**EXERCISE PROMPT**
Gather all lines with "separate" from the records.

**LISTED RECORDS**
*** Begin section ***
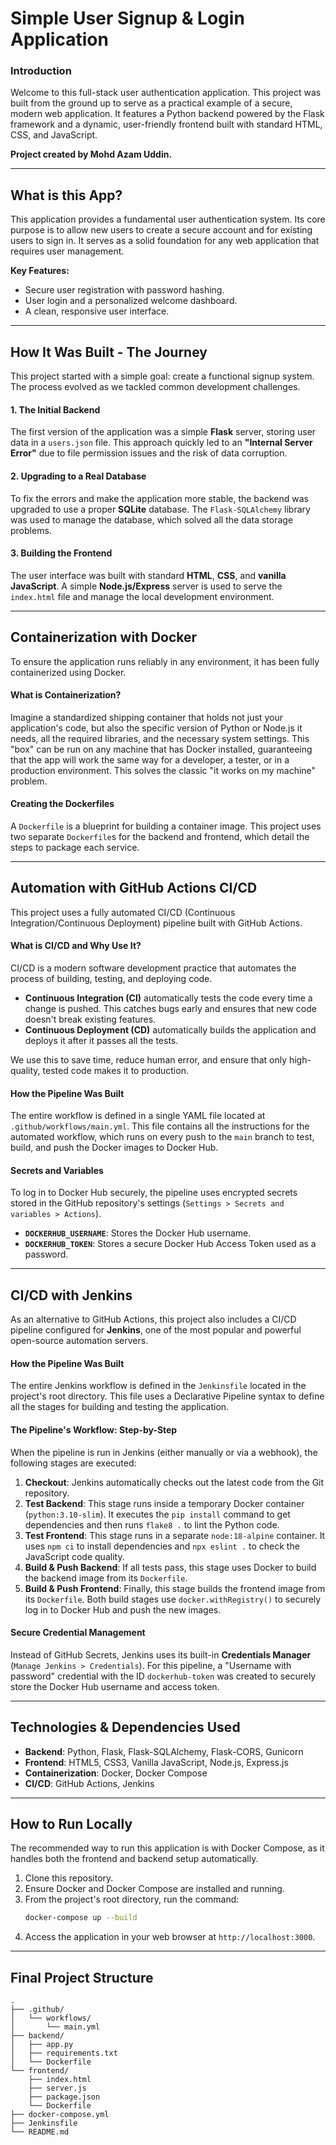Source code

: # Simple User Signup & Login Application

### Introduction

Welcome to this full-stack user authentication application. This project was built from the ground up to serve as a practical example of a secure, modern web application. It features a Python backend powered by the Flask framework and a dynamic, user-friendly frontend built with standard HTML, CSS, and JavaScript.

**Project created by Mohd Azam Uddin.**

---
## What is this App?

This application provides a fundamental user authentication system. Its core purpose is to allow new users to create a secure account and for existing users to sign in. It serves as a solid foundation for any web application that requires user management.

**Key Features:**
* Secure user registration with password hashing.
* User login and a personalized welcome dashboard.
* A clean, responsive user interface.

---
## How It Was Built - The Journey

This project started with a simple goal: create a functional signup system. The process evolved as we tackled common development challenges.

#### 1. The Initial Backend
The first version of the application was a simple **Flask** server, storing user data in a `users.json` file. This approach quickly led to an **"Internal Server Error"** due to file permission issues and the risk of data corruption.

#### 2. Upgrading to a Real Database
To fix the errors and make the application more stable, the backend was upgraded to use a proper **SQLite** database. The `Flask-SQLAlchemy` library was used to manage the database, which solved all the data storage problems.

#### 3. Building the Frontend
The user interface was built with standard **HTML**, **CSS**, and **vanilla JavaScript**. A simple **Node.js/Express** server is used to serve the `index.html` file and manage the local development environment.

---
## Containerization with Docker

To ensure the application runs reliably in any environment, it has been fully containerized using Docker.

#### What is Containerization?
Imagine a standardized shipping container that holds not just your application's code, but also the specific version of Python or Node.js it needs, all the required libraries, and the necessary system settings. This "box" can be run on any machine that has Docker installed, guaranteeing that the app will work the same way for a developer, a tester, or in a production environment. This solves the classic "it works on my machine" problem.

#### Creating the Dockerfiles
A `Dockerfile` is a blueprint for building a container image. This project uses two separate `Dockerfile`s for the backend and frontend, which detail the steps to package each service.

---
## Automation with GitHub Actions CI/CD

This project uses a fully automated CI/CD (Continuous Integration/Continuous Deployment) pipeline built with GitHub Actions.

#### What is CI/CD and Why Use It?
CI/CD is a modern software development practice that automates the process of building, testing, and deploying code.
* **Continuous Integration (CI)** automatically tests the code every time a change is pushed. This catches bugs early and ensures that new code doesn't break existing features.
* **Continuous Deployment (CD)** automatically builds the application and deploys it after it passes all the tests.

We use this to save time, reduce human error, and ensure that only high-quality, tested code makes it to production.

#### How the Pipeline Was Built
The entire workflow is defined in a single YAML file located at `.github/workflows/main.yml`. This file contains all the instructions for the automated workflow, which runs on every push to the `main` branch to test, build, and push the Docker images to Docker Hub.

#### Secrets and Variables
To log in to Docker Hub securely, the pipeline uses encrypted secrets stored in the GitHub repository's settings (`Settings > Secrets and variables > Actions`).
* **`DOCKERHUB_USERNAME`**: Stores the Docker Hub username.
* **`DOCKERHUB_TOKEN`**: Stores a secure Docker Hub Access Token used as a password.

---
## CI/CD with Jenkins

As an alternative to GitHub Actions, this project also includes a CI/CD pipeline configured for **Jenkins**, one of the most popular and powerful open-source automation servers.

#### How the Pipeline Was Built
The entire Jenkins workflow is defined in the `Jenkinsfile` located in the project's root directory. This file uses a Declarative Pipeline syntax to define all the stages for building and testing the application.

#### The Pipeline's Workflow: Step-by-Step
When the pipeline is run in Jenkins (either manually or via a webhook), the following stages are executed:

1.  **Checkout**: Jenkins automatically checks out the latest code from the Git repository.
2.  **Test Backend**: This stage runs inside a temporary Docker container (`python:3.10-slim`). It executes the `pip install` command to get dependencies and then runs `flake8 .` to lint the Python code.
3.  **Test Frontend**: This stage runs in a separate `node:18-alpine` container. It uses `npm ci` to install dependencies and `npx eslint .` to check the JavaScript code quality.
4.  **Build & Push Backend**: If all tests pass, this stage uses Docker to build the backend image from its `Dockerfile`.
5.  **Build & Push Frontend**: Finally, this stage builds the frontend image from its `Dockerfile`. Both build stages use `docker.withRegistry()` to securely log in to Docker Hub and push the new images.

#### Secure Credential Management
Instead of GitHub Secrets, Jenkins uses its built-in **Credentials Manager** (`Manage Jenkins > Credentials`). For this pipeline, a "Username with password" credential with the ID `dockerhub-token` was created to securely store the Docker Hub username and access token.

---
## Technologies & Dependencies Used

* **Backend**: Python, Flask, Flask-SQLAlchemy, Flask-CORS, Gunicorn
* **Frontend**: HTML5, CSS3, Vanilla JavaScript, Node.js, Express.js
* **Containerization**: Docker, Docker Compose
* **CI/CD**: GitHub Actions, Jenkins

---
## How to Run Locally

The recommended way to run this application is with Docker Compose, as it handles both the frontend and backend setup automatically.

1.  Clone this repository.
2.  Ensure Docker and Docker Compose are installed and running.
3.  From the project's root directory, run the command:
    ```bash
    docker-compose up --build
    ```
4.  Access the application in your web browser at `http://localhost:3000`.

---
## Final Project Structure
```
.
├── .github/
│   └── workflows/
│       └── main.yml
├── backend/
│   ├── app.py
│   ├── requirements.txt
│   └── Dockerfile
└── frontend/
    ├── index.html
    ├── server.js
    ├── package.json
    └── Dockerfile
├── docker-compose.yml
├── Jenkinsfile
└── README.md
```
*** End section ***
**TASK SOLUTION**
A `Dockerfile` is a blueprint for building a container image. This project uses two separate `Dockerfile`s for the backend and frontend, which detail the steps to package each service.
3.  **Test Frontend**: This stage runs in a separate `node:18-alpine` container. It uses `npm ci` to install dependencies and `npx eslint .` to check the JavaScript code quality.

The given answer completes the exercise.